Dataset entries
====

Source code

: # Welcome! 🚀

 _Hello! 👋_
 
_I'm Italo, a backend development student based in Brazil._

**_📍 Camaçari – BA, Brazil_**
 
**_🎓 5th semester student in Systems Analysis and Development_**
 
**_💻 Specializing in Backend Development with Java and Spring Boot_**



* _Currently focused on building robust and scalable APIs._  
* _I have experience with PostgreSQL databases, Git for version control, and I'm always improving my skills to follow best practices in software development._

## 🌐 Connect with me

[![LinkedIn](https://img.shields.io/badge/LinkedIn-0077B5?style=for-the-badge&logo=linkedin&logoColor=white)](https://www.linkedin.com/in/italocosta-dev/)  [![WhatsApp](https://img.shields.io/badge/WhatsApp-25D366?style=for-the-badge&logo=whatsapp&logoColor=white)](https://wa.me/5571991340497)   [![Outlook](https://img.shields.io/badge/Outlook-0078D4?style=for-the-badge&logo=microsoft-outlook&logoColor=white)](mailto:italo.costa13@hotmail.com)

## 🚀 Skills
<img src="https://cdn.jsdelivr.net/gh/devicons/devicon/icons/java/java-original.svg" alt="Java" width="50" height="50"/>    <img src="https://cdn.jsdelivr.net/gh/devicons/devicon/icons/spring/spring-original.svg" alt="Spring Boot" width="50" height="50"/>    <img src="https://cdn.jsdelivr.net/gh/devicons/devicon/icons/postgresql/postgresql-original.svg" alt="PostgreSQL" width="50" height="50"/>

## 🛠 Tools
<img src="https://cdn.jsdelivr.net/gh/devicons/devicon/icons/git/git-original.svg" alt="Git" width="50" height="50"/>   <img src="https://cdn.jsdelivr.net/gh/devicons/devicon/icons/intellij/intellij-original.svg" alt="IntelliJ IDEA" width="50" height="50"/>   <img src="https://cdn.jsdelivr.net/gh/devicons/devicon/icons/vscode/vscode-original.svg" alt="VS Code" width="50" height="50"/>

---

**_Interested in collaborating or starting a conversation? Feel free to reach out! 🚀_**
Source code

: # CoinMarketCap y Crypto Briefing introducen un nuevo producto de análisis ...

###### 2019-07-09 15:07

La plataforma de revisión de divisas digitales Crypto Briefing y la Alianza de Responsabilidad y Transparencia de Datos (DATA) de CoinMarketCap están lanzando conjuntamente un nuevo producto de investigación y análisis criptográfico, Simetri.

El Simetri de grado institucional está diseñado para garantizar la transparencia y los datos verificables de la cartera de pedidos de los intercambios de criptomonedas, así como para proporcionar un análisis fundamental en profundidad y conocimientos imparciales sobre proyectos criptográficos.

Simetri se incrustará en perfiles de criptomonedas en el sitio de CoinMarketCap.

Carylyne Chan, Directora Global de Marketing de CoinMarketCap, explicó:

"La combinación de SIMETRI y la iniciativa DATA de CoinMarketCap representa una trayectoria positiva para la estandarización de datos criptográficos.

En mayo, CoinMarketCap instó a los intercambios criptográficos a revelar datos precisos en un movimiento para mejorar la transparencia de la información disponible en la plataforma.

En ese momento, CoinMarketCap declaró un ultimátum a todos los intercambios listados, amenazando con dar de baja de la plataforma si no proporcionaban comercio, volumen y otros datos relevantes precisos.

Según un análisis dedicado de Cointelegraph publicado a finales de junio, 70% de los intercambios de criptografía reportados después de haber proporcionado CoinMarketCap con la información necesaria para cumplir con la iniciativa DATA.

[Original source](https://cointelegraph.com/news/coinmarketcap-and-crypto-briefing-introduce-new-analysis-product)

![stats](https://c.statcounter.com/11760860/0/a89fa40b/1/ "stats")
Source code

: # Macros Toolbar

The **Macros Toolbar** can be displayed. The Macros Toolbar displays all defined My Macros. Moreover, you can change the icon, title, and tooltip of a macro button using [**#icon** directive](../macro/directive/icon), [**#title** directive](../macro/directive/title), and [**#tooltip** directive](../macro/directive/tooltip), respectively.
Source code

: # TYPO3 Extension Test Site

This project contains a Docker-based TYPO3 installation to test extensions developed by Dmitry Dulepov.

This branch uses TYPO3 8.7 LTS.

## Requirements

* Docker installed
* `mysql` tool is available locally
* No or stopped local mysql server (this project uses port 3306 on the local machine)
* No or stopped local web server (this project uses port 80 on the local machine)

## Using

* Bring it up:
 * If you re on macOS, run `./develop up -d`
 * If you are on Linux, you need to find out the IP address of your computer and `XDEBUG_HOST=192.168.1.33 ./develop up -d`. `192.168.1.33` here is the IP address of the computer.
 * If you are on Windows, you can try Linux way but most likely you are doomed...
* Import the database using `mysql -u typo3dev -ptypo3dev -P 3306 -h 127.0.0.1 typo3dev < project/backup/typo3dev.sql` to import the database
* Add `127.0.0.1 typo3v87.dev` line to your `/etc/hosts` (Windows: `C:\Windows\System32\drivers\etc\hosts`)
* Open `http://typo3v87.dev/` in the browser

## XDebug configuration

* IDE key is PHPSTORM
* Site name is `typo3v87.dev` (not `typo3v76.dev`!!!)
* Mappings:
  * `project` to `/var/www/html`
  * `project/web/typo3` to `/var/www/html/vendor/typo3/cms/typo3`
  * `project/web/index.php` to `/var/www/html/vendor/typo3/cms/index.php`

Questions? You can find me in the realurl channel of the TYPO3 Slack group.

====

Once the line containing "###### 2019-07-09 15:07" has been written out, please stop; every line before it, back to the first line of the records above, should be given exactly.

Source code

: # Welcome! 🚀

 _Hello! 👋_
 
_I'm Italo, a backend development student based in Brazil._

**_📍 Camaçari – BA, Brazil_**
 
**_🎓 5th semester student in Systems Analysis and Development_**
 
**_💻 Specializing in Backend Development with Java and Spring Boot_**



* _Currently focused on building robust and scalable APIs._  
* _I have experience with PostgreSQL databases, Git for version control, and I'm always improving my skills to follow best practices in software development._

## 🌐 Connect with me

[![LinkedIn](https://img.shields.io/badge/LinkedIn-0077B5?style=for-the-badge&logo=linkedin&logoColor=white)](https://www.linkedin.com/in/italocosta-dev/)  [![WhatsApp](https://img.shields.io/badge/WhatsApp-25D366?style=for-the-badge&logo=whatsapp&logoColor=white)](https://wa.me/5571991340497)   [![Outlook](https://img.shields.io/badge/Outlook-0078D4?style=for-the-badge&logo=microsoft-outlook&logoColor=white)](mailto:italo.costa13@hotmail.com)

## 🚀 Skills
<img src="https://cdn.jsdelivr.net/gh/devicons/devicon/icons/java/java-original.svg" alt="Java" width="50" height="50"/>    <img src="https://cdn.jsdelivr.net/gh/devicons/devicon/icons/spring/spring-original.svg" alt="Spring Boot" width="50" height="50"/>    <img src="https://cdn.jsdelivr.net/gh/devicons/devicon/icons/postgresql/postgresql-original.svg" alt="PostgreSQL" width="50" height="50"/>

## 🛠 Tools
<img src="https://cdn.jsdelivr.net/gh/devicons/devicon/icons/git/git-original.svg" alt="Git" width="50" height="50"/>   <img src="https://cdn.jsdelivr.net/gh/devicons/devicon/icons/intellij/intellij-original.svg" alt="IntelliJ IDEA" width="50" height="50"/>   <img src="https://cdn.jsdelivr.net/gh/devicons/devicon/icons/vscode/vscode-original.svg" alt="VS Code" width="50" height="50"/>

---

**_Interested in collaborating or starting a conversation? Feel free to reach out! 🚀_**
Source code

: # CoinMarketCap y Crypto Briefing introducen un nuevo producto de análisis ...

###### 2019-07-09 15:07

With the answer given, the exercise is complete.